Working from the start of the listing, please write out exactly the lines through the one that holds "## 📊 Results", both included, and omit all pictures.
-- Opening Marker --
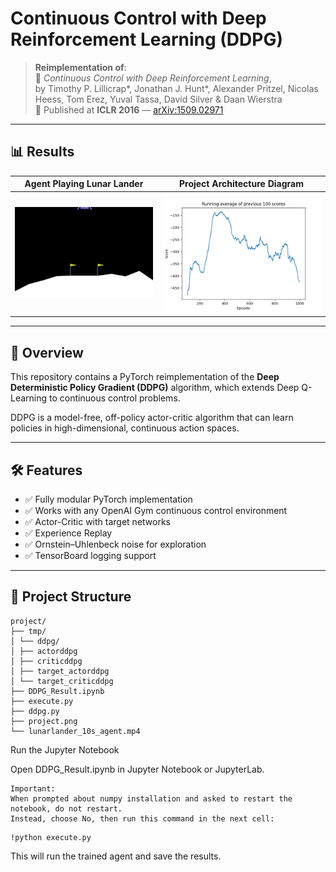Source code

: # Continuous Control with Deep Reinforcement Learning (DDPG)

> **Reimplementation of**:  
> 📄 *Continuous Control with Deep Reinforcement Learning*,  
> by Timothy P. Lillicrap\*, Jonathan J. Hunt\*, Alexander Pritzel, Nicolas Heess, Tom Erez, Yuval Tassa, David Silver & Daan Wierstra  
> 📍 Published at **ICLR 2016** — [arXiv:1509.02971](https://arxiv.org/abs/1509.02971)


---
## 📊 Results

| Agent Playing Lunar Lander                | Project Architecture Diagram       |
| --------------------------------------------------| --------------------------------- |
| ![Agent Video](project/lunar.gif) | ![Project Architecture](project/project.png) |



---
## 📌 Overview

This repository contains a PyTorch reimplementation of the **Deep Deterministic Policy Gradient (DDPG)** algorithm, which extends Deep Q-Learning to continuous control problems.

DDPG is a model-free, off-policy actor-critic algorithm that can learn policies in high-dimensional, continuous action spaces.

---

## 🛠️ Features

- ✅ Fully modular PyTorch implementation  
- ✅ Works with any OpenAI Gym continuous control environment  
- ✅ Actor-Critic with target networks  
- ✅ Experience Replay  
- ✅ Ornstein–Uhlenbeck noise for exploration  
- ✅ TensorBoard logging support
---


## 📂 Project Structure
```
project/
├── tmp/
│ └── ddpg/
│ ├── actorddpg
│ ├── criticddpg
│ ├── target_actorddpg
│ └── target_criticddpg
├── DDPG_Result.ipynb
├── execute.py
├── ddpg.py
├── project.png
└── lunarlander_10s_agent.mp4
```

Run the Jupyter Notebook

Open DDPG_Result.ipynb in Jupyter Notebook or JupyterLab.

    Important:
    When prompted about numpy installation and asked to restart the notebook, do not restart.
    Instead, choose No, then run this command in the next cell:
```
!python execute.py
```

This will run the trained agent and save the results.
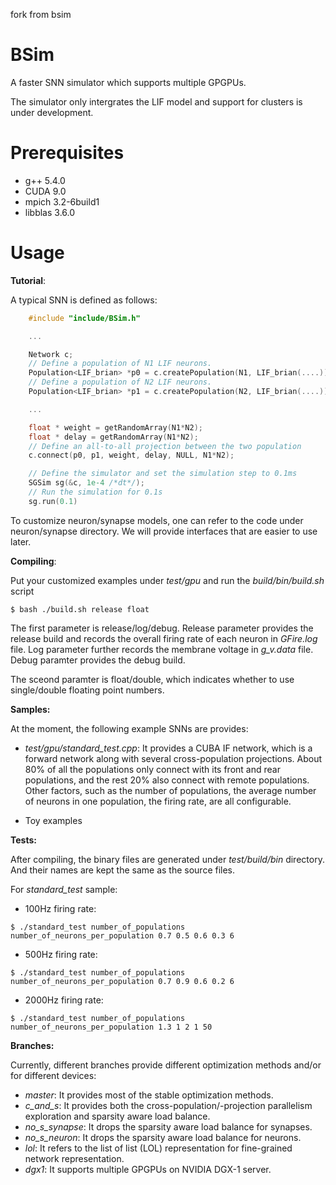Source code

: fork from bsim

# BSim

A faster SNN simulator which supports multiple GPGPUs. 

The simulator only intergrates the LIF model and support for clusters is under development.

# Prerequisites

- g++ 5.4.0
- CUDA 9.0 
- mpich 3.2-6build1
- libblas 3.6.0

# Usage

**Tutorial**:

A typical SNN is defined as follows:

```c
	#include "include/BSim.h"

	...

	Network c;
	// Define a population of N1 LIF neurons.
	Population<LIF_brian> *p0 = c.createPopulation(N1, LIF_brian(....));
	// Define a population of N2 LIF neurons.
	Population<LIF_brian> *p1 = c.createPopulation(N2, LIF_brian(....));

	...

	float * weight = getRandomArray(N1*N2);
	float * delay = getRandomArray(N1*N2);
	// Define an all-to-all projection between the two population
	c.connect(p0, p1, weight, delay, NULL, N1*N2);

	// Define the simulator and set the simulation step to 0.1ms
	SGSim sg(&c, 1e-4 /*dt*/);
	// Run the simulation for 0.1s
	sg.run(0.1)

```

To customize neuron/synapse models, one can refer to the code under neuron/synapse directory. We will provide interfaces that are easier to use later.



**Compiling**:

Put your customized examples under *test/gpu* and run the *build/bin/build.sh* script

    $ bash ./build.sh release float

The first parameter is release/log/debug. Release parameter provides the release build and records the overall firing rate of each neuron in *GFire.log* file. Log parameter further records the membrane voltage in *g\_v.data* file. Debug paramter provides the debug build. 

The sceond paramter is float/double, which indicates whether to use single/double floating point numbers.

**Samples:**

At the moment, the following example SNNs are provides:

- *test/gpu/standard\_test.cpp*: It provides a CUBA IF network, which is a forward network along with several cross-population projections. About 80\% of all the populations only connect with its front and rear populations, and the rest 20\% also connect with remote populations. Other factors, such as the number of populations, the average number of neurons in one population, the firing rate, are all configurable.

- Toy examples

**Tests:**

After compiling, the binary files are generated under *test/build/bin* directory. And their names are kept the same as the source files.

For *standard\_test* sample:

- 100Hz firing rate:

```
$ ./standard_test number_of_populations number_of_neurons_per_population 0.7 0.5 0.6 0.3 6
```

- 500Hz firing rate:

```
$ ./standard_test number_of_populations number_of_neurons_per_population 0.7 0.9 0.6 0.2 6
```

- 2000Hz firing rate:

```
$ ./standard_test number_of_populations number_of_neurons_per_population 1.3 1 2 1 50
```

**Branches:**

Currently, different branches provide different optimization methods and/or for different devices:

- *master*: It provides most of the stable optimization methods.
- *c_and_s*: It provides both the cross-population/-projection parallelism exploration and sparsity aware load balance.
- *no_s_synapse*: It drops the sparsity aware load balance for synapses.
- *no_s_neuron*: It drops the sparsity aware load balance for neurons.
- *lol*: It refers to the list of list (LOL) representation for fine-grained network representation.
- *dgx1*: It supports multiple GPGPUs on NVIDIA DGX-1 server. 

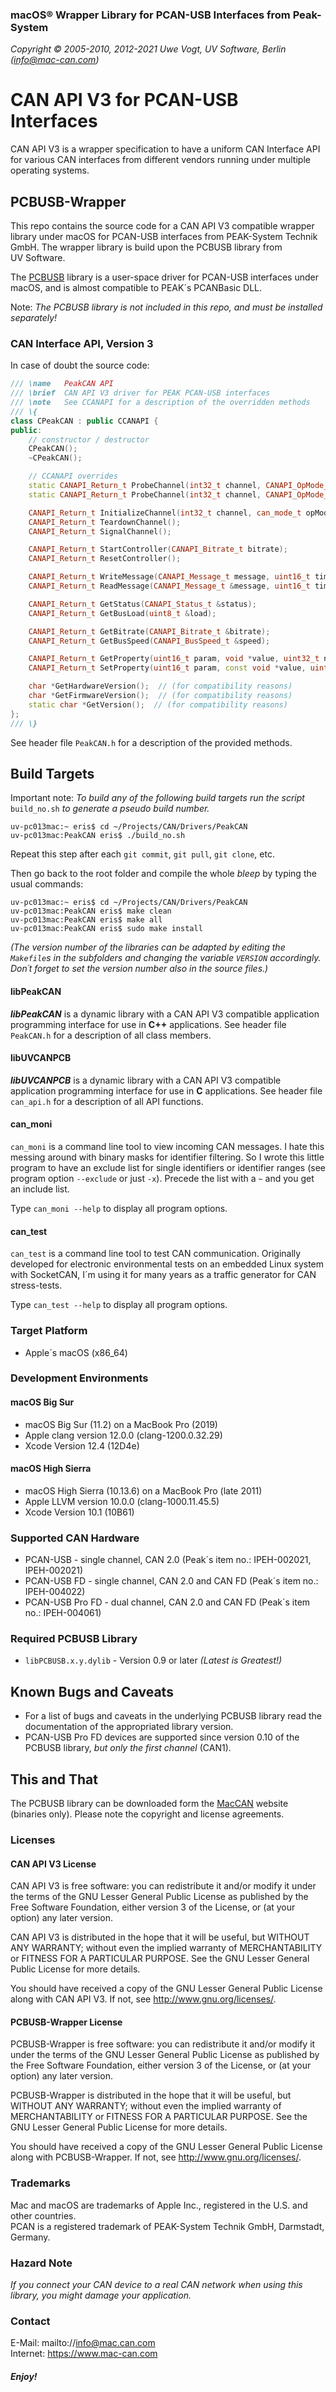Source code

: ### macOS® Wrapper Library for PCAN-USB Interfaces from Peak-System

_Copyright &copy; 2005-2010, 2012-2021   Uwe Vogt, UV Software, Berlin (info@mac-can.com)_

# CAN API V3 for PCAN-USB Interfaces

CAN API V3 is a wrapper specification to have a uniform CAN Interface API for various CAN interfaces from different vendors running under multiple operating systems.

## PCBUSB-Wrapper

This repo contains the source code for a CAN API V3 compatible wrapper library under macOS for PCAN-USB interfaces from PEAK-System Technik GmbH.
The wrapper library is build upon the PCBUSB library from UV&nbsp;Software.

The [PCBUSB](https://www.mac-can.com) library is a user-space driver for PCAN-USB interfaces under macOS, and is almost compatible to PEAK´s PCANBasic DLL.

Note: _The PCBUSB library is not included in this repo, and must be installed separately!_

### CAN Interface API, Version 3

In case of doubt the source code:

```C++
/// \name   PeakCAN API
/// \brief  CAN API V3 driver for PEAK PCAN-USB interfaces
/// \note   See CCANAPI for a description of the overridden methods
/// \{
class CPeakCAN : public CCANAPI {
public:
    // constructor / destructor
    CPeakCAN();
    ~CPeakCAN();

    // CCANAPI overrides
    static CANAPI_Return_t ProbeChannel(int32_t channel, CANAPI_OpMode_t opMode, const void *param, EChannelState &state);
    static CANAPI_Return_t ProbeChannel(int32_t channel, CANAPI_OpMode_t opMode, EChannelState &state);

    CANAPI_Return_t InitializeChannel(int32_t channel, can_mode_t opMode, const void *param = NULL);
    CANAPI_Return_t TeardownChannel();
    CANAPI_Return_t SignalChannel();

    CANAPI_Return_t StartController(CANAPI_Bitrate_t bitrate);
    CANAPI_Return_t ResetController();

    CANAPI_Return_t WriteMessage(CANAPI_Message_t message, uint16_t timeout = 0U);
    CANAPI_Return_t ReadMessage(CANAPI_Message_t &message, uint16_t timeout = CANREAD_INFINITE);

    CANAPI_Return_t GetStatus(CANAPI_Status_t &status);
    CANAPI_Return_t GetBusLoad(uint8_t &load);

    CANAPI_Return_t GetBitrate(CANAPI_Bitrate_t &bitrate);
    CANAPI_Return_t GetBusSpeed(CANAPI_BusSpeed_t &speed);

    CANAPI_Return_t GetProperty(uint16_t param, void *value, uint32_t nbyte);
    CANAPI_Return_t SetProperty(uint16_t param, const void *value, uint32_t nbyte);

    char *GetHardwareVersion();  // (for compatibility reasons)
    char *GetFirmwareVersion();  // (for compatibility reasons)
    static char *GetVersion();  // (for compatibility reasons)
};
/// \}
```
See header file `PeakCAN.h` for a description of the provided methods.

## Build Targets

Important note: _To build any of the following build targets run the script_ `build_no.sh` _to generate a pseudo build number._
```
uv-pc013mac:~ eris$ cd ~/Projects/CAN/Drivers/PeakCAN
uv-pc013mac:PeakCAN eris$ ./build_no.sh
```
Repeat this step after each `git commit`, `git pull`, `git clone`, etc.

Then go back to the root folder and compile the whole _bleep_ by typing the usual commands:
```
uv-pc013mac:~ eris$ cd ~/Projects/CAN/Drivers/PeakCAN
uv-pc013mac:PeakCAN eris$ make clean
uv-pc013mac:PeakCAN eris$ make all
uv-pc013mac:PeakCAN eris$ sudo make install
```
_(The version number of the libraries can be adapted by editing the `Makefile`s in the subfolders and changing the variable `VERSION` accordingly.  Don´t forget to set the version number also in the source files.)_

#### libPeakCAN

___libPeakCAN___ is a dynamic library with a CAN API V3 compatible application programming interface for use in __C++__ applications.
See header file `PeakCAN.h` for a description of all class members.

#### libUVCANPCB

___libUVCANPCB___ is a dynamic library with a CAN API V3 compatible application programming interface for use in __C__ applications.
See header file `can_api.h` for a description of all API functions.

#### can_moni

`can_moni` is a command line tool to view incoming CAN messages.
I hate this messing around with binary masks for identifier filtering.
So I wrote this little program to have an exclude list for single identifiers or identifier ranges (see program option `--exclude` or just `-x`). Precede the list with a `~` and you get an include list.

Type `can_moni --help` to display all program options.

#### can_test

`can_test` is a command line tool to test CAN communication.
Originally developed for electronic environmental tests on an embedded Linux system with SocketCAN, I´m using it for many years as a traffic generator for CAN stress-tests.

Type `can_test --help` to display all program options.

### Target Platform

- Apple´s macOS (x86_64)

### Development Environments

#### macOS Big Sur

- macOS Big Sur (11.2) on a MacBook Pro (2019)
- Apple clang version 12.0.0 (clang-1200.0.32.29)
- Xcode Version 12.4 (12D4e)

#### macOS High Sierra

- macOS High Sierra (10.13.6) on a MacBook Pro (late 2011)
- Apple LLVM version 10.0.0 (clang-1000.11.45.5)
- Xcode Version 10.1 (10B61)

### Supported CAN Hardware

- PCAN-USB - single channel, CAN 2.0 (Peak´s item no.: IPEH-002021, IPEH-002021)
- PCAN-USB FD - single channel, CAN 2.0 and CAN FD (Peak´s item no.: IPEH-004022)
- PCAN-USB Pro FD - dual channel, CAN 2.0 and CAN FD (Peak´s item no.: IPEH-004061)

### Required PCBUSB Library

- `libPCBUSB.x.y.dylib` - Version 0.9 or later _(Latest is Greatest!)_

## Known Bugs and Caveats

- For a list of bugs and caveats in the underlying PCBUSB library read the documentation of the appropriated library version.
- PCAN-USB Pro FD devices are supported since version 0.10 of the PCBUSB library, _but only the first channel_ (CAN1).

## This and That

The PCBUSB library can be downloaded form the [MacCAN](https://mac-can.com/) website (binaries only).
Please note the copyright and license agreements.

### Licenses

#### CAN API V3 License

CAN API V3 is free software: you can redistribute it and/or modify
it under the terms of the GNU Lesser General Public License as published by
the Free Software Foundation, either version 3 of the License, or
(at your option) any later version.

CAN API V3 is distributed in the hope that it will be useful,
but WITHOUT ANY WARRANTY; without even the implied warranty of
MERCHANTABILITY or FITNESS FOR A PARTICULAR PURPOSE.  See the
GNU Lesser General Public License for more details.

You should have received a copy of the GNU Lesser General Public License
along with CAN API V3.  If not, see <http://www.gnu.org/licenses/>.

#### PCBUSB-Wrapper License

PCBUSB-Wrapper is free software: you can redistribute it and/or modify
it under the terms of the GNU Lesser General Public License as published by
the Free Software Foundation, either version 3 of the License, or
(at your option) any later version.

PCBUSB-Wrapper is distributed in the hope that it will be useful,
but WITHOUT ANY WARRANTY; without even the implied warranty of
MERCHANTABILITY or FITNESS FOR A PARTICULAR PURPOSE.  See the
GNU Lesser General Public License for more details.

You should have received a copy of the GNU Lesser General Public License
along with PCBUSB-Wrapper.  If not, see <http://www.gnu.org/licenses/>.

### Trademarks

Mac and macOS are trademarks of Apple Inc., registered in the U.S. and other countries. \
PCAN is a registered trademark of PEAK-System Technik GmbH, Darmstadt, Germany.

### Hazard Note

_If you connect your CAN device to a real CAN network when using this library, you might damage your application._

### Contact

E-Mail: mailto://info@mac.can.com \
Internet: https://www.mac-can.com

##### *Enjoy!*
-- Closing Marker --
→ Answer space
Source code

: # Continuous Control with Deep Reinforcement Learning (DDPG)

> **Reimplementation of**:  
> 📄 *Continuous Control with Deep Reinforcement Learning*,  
> by Timothy P. Lillicrap\*, Jonathan J. Hunt\*, Alexander Pritzel, Nicolas Heess, Tom Erez, Yuval Tassa, David Silver & Daan Wierstra  
> 📍 Published at **ICLR 2016** — [arXiv:1509.02971](https://arxiv.org/abs/1509.02971)


---
## 📊 Results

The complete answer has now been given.